Task description —
Write the entries out again. Every character must match.

Saved data entries:
[Start of Attachment]

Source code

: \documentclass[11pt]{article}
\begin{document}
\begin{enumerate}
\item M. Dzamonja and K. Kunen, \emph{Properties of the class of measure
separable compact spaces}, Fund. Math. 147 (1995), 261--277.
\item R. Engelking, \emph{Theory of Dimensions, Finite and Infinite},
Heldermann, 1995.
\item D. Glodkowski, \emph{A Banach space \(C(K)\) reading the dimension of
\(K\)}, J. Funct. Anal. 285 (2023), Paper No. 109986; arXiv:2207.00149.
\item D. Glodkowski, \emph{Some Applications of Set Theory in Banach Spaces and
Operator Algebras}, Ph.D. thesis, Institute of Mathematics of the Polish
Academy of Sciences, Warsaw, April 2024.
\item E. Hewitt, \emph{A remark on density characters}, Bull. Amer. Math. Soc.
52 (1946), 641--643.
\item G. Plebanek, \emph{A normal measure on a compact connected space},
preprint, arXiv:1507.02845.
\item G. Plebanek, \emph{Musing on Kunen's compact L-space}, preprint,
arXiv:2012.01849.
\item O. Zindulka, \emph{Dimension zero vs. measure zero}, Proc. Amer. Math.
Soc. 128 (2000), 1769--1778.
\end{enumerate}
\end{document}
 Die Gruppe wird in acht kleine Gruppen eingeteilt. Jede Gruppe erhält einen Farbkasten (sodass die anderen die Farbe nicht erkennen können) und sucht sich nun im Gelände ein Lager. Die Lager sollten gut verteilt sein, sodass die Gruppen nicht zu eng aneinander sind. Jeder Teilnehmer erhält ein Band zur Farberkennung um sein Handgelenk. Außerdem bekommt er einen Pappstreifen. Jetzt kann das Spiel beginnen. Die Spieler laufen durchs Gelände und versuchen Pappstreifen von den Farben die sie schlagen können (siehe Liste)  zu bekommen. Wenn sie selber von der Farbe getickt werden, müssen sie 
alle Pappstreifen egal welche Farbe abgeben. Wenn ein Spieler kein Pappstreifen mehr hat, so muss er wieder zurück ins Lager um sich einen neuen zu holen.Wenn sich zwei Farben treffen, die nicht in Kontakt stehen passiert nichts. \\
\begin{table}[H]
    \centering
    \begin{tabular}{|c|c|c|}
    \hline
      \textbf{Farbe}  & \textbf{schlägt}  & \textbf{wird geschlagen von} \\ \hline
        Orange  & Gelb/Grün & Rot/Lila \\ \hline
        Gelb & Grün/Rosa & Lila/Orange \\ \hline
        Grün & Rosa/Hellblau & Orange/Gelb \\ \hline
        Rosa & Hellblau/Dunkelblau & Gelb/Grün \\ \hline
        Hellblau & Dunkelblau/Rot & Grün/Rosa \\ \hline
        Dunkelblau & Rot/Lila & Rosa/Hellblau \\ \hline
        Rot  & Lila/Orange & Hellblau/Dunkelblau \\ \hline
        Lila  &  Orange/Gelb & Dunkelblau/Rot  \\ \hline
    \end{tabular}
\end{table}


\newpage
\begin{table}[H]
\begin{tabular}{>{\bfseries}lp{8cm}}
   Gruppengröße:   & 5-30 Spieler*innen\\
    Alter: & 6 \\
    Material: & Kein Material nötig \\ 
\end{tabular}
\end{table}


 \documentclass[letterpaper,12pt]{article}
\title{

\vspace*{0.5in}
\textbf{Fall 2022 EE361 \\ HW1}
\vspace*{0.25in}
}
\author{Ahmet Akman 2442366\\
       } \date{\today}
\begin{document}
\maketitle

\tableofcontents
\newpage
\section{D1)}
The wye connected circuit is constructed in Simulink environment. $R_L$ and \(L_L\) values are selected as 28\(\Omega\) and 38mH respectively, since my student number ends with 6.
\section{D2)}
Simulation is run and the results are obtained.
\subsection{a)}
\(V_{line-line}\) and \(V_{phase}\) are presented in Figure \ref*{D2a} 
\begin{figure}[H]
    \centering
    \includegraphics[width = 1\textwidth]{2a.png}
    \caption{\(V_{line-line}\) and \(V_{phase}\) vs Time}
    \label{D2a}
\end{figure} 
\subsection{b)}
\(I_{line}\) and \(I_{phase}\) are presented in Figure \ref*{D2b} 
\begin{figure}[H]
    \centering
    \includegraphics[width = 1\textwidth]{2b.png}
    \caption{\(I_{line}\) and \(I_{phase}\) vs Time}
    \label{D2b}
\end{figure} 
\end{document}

[End of Attachment]

Reply to the task —
Source code

: \documentclass[11pt]{article}
\begin{document}
\begin{enumerate}
\item M. Dzamonja and K. Kunen, \emph{Properties of the class of measure
separable compact spaces}, Fund. Math. 147 (1995), 261--277.
\item R. Engelking, \emph{Theory of Dimensions, Finite and Infinite},
Heldermann, 1995.
\item D. Glodkowski, \emph{A Banach space \(C(K)\) reading the dimension of
\(K\)}, J. Funct. Anal. 285 (2023), Paper No. 109986; arXiv:2207.00149.
\item D. Glodkowski, \emph{Some Applications of Set Theory in Banach Spaces and
Operator Algebras}, Ph.D. thesis, Institute of Mathematics of the Polish
Academy of Sciences, Warsaw, April 2024.
\item E. Hewitt, \emph{A remark on density characters}, Bull. Amer. Math. Soc.
52 (1946), 641--643.
\item G. Plebanek, \emph{A normal measure on a compact connected space},
preprint, arXiv:1507.02845.
\item G. Plebanek, \emph{Musing on Kunen's compact L-space}, preprint,
arXiv:2012.01849.
\item O. Zindulka, \emph{Dimension zero vs. measure zero}, Proc. Amer. Math.
Soc. 128 (2000), 1769--1778.
\end{enumerate}
\end{document}
 Die Gruppe wird in acht kleine Gruppen eingeteilt. Jede Gruppe erhält einen Farbkasten (sodass die anderen die Farbe nicht erkennen können) und sucht sich nun im Gelände ein Lager. Die Lager sollten gut verteilt sein, sodass die Gruppen nicht zu eng aneinander sind. Jeder Teilnehmer erhält ein Band zur Farberkennung um sein Handgelenk. Außerdem bekommt er einen Pappstreifen. Jetzt kann das Spiel beginnen. Die Spieler laufen durchs Gelände und versuchen Pappstreifen von den Farben die sie schlagen können (siehe Liste)  zu bekommen. Wenn sie selber von der Farbe getickt werden, müssen sie 
alle Pappstreifen egal welche Farbe abgeben. Wenn ein Spieler kein Pappstreifen mehr hat, so muss er wieder zurück ins Lager um sich einen neuen zu holen.Wenn sich zwei Farben treffen, die nicht in Kontakt stehen passiert nichts. \\
\begin{table}[H]
    \centering
    \begin{tabular}{|c|c|c|}
    \hline
      \textbf{Farbe}  & \textbf{schlägt}  & \textbf{wird geschlagen von} \\ \hline
        Orange  & Gelb/Grün & Rot/Lila \\ \hline
        Gelb & Grün/Rosa & Lila/Orange \\ \hline
        Grün & Rosa/Hellblau & Orange/Gelb \\ \hline
        Rosa & Hellblau/Dunkelblau & Gelb/Grün \\ \hline
        Hellblau & Dunkelblau/Rot & Grün/Rosa \\ \hline
        Dunkelblau & Rot/Lila & Rosa/Hellblau \\ \hline
        Rot  & Lila/Orange & Hellblau/Dunkelblau \\ \hline
        Lila  &  Orange/Gelb & Dunkelblau/Rot  \\ \hline
    \end{tabular}
\end{table}


\newpage
\begin{table}[H]
\begin{tabular}{>{\bfseries}lp{8cm}}
   Gruppengröße:   & 5-30 Spieler*innen\\
    Alter: & 6 \\
    Material: & Kein Material nötig \\ 
\end{tabular}
\end{table}


 \documentclass[letterpaper,12pt]{article}
\title{

\vspace*{0.5in}
\textbf{Fall 2022 EE361 \\ HW1}
\vspace*{0.25in}
}
\author{Ahmet Akman 2442366\\
       } \date{\today}
\begin{document}
\maketitle

\tableofcontents
\newpage
\section{D1)}
The wye connected circuit is constructed in Simulink environment. $R_L$ and \(L_L\) values are selected as 28\(\Omega\) and 38mH respectively, since my student number ends with 6.
\section{D2)}
Simulation is run and the results are obtained.
\subsection{a)}
\(V_{line-line}\) and \(V_{phase}\) are presented in Figure \ref*{D2a} 
\begin{figure}[H]
    \centering
    \includegraphics[width = 1\textwidth]{2a.png}
    \caption{\(V_{line-line}\) and \(V_{phase}\) vs Time}
    \label{D2a}
\end{figure} 
\subsection{b)}
\(I_{line}\) and \(I_{phase}\) are presented in Figure \ref*{D2b} 
\begin{figure}[H]
    \centering
    \includegraphics[width = 1\textwidth]{2b.png}
    \caption{\(I_{line}\) and \(I_{phase}\) vs Time}
    \label{D2b}
\end{figure} 
\end{document}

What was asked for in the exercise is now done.